Frequently Asked Questions

  1. What is GHSA-PXH5-6RRC-8RJV? GHSA-PXH5-6RRC-8RJV is a low-severity security vulnerability in github.com/opentofu/opentofu (go), affecting versions < 1.11.8. It is fixed in 1.11.8.
  2. How severe is GHSA-PXH5-6RRC-8RJV? GHSA-PXH5-6RRC-8RJV has a CVSS score of 3.1 (Low). This score reflects the worst-case severity of the vulnerability, not your specific exposure. Whether it represents real risk in your environment depends on whether the vulnerable code is present and reachable.
  3. Which versions of github.com/opentofu/opentofu are affected by GHSA-PXH5-6RRC-8RJV? github.com/opentofu/opentofu (go) versions < 1.11.8 is affected.
  4. Is there a fix for GHSA-PXH5-6RRC-8RJV? Yes. GHSA-PXH5-6RRC-8RJV is fixed in 1.11.8. Upgrade to this version or later.
  5. Is GHSA-PXH5-6RRC-8RJV exploitable, and should I be worried?
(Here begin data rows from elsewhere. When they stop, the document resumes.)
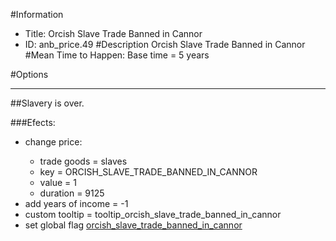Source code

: #Information
 - Title: Orcish Slave Trade Banned in Cannor
 - ID: anb_price.49
#Description
Orcish Slave Trade Banned in Cannor
#Mean Time to Happen:
Base time = 5 years

#Options

___
##Slavery is over.

###Efects:<ul><li>change price:</li><ul><li>trade goods = slaves</li><li>key = ORCISH_SLAVE_TRADE_BANNED_IN_CANNOR</li><li>value = 1</li><li>duration = 9125</li></ul><li>add years of income = -1</li><li>custom tooltip = tooltip_orcish_slave_trade_banned_in_cannor</li><li>set global flag [orcish_slave_trade_banned_in_cannor](../flags/orcish_slave_trade_banned_in_cannor.md)</li></ul>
Whether GHSA-PXH5-6RRC-8RJV is exploitable in your environment depends on whether the vulnerable code is present and reachable. A CVSS score is a worst-case rating; it does not account for your specific deployment, configuration, or usage patterns. Kodem, an Intelligent Application Security platform, uses runtime intelligence to show which vulnerabilities actually execute in production, so you can focus on the ones that represent real risk. Get a demo
  6. What actually determines whether GHSA-PXH5-6RRC-8RJV is exploitable, and how bad it is? Exploitability and impact are not fixed properties of a CVE. They depend on runtime truth: whether the vulnerable code is present, reachable, and actually executes in your application. A high CVSS score on a dependency that never runs is not the same as real risk. Kodem, an Intelligent Application Security platform, uses runtime intelligence to reveal which vulnerabilities actually execute in production, so teams prioritize the ones that genuinely matter.
  7. How do I fix GHSA-PXH5-6RRC-8RJV? Upgrade github.com/opentofu/opentofu to 1.11.8 or later.